*** Opening of RECORD EXCERPTS ***

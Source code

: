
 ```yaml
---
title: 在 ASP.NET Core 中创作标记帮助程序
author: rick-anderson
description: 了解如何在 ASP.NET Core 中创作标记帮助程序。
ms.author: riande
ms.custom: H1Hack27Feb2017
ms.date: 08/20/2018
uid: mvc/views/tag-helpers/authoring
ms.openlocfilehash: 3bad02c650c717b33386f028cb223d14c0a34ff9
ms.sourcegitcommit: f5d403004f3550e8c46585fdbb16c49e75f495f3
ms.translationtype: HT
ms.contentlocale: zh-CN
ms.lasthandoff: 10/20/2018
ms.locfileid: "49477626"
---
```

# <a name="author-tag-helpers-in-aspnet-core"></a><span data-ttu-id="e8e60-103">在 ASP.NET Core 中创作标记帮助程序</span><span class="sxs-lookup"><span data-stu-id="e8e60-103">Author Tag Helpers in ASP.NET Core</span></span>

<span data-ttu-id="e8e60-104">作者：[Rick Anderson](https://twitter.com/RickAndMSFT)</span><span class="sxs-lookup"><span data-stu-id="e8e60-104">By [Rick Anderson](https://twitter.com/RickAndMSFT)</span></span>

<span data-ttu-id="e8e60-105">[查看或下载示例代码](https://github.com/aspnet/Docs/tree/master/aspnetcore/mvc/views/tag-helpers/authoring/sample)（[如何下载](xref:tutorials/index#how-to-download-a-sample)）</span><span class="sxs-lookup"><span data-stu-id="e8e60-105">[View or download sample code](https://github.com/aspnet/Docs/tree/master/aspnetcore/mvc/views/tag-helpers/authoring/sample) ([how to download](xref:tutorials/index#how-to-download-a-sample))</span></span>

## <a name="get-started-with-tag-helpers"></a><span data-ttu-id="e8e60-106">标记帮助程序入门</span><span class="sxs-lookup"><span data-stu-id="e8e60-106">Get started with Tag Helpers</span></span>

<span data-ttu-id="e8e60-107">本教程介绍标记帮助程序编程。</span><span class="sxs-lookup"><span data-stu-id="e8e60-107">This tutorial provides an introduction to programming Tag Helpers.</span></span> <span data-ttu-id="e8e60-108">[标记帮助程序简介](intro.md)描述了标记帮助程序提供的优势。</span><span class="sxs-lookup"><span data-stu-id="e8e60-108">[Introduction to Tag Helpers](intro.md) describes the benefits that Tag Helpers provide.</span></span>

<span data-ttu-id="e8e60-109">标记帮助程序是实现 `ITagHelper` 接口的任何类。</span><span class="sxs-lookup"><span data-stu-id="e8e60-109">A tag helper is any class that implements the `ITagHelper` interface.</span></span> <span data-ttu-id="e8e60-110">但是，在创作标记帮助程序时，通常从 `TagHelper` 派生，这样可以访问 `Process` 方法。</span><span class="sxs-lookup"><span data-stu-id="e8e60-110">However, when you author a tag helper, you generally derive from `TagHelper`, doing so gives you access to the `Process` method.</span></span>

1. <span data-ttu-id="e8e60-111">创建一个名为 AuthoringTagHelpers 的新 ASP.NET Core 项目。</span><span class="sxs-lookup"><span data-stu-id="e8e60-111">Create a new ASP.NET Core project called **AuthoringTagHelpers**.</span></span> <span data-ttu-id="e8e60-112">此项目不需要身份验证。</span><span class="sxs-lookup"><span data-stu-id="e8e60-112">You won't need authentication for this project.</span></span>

*** Close of RECORD EXCERPTS ***

EXERCISE DESCRIPTION »
If a line falls between the first line of the data above and the line holding "with Tag Helpers</span></span>", inclusive, retype it exactly; retype no other line.

SOLUTION BELOW »
Source code

:
 ```yaml
---
title: 在 ASP.NET Core 中创作标记帮助程序
author: rick-anderson
description: 了解如何在 ASP.NET Core 中创作标记帮助程序。
ms.author: riande
ms.custom: H1Hack27Feb2017
ms.date: 08/20/2018
uid: mvc/views/tag-helpers/authoring
ms.openlocfilehash: 3bad02c650c717b33386f028cb223d14c0a34ff9
ms.sourcegitcommit: f5d403004f3550e8c46585fdbb16c49e75f495f3
ms.translationtype: HT
ms.contentlocale: zh-CN
ms.lasthandoff: 10/20/2018
ms.locfileid: "49477626"
---
```

# <a name="author-tag-helpers-in-aspnet-core"></a><span data-ttu-id="e8e60-103">在 ASP.NET Core 中创作标记帮助程序</span><span class="sxs-lookup"><span data-stu-id="e8e60-103">Author Tag Helpers in ASP.NET Core</span></span>

<span data-ttu-id="e8e60-104">作者：[Rick Anderson](https://twitter.com/RickAndMSFT)</span><span class="sxs-lookup"><span data-stu-id="e8e60-104">By [Rick Anderson](https://twitter.com/RickAndMSFT)</span></span>

<span data-ttu-id="e8e60-105">[查看或下载示例代码](https://github.com/aspnet/Docs/tree/master/aspnetcore/mvc/views/tag-helpers/authoring/sample)（[如何下载](xref:tutorials/index#how-to-download-a-sample)）</span><span class="sxs-lookup"><span data-stu-id="e8e60-105">[View or download sample code](https://github.com/aspnet/Docs/tree/master/aspnetcore/mvc/views/tag-helpers/authoring/sample) ([how to download](xref:tutorials/index#how-to-download-a-sample))</span></span>

## <a name="get-started-with-tag-helpers"></a><span data-ttu-id="e8e60-106">标记帮助程序入门</span><span class="sxs-lookup"><span data-stu-id="e8e60-106">Get started with Tag Helpers</span></span>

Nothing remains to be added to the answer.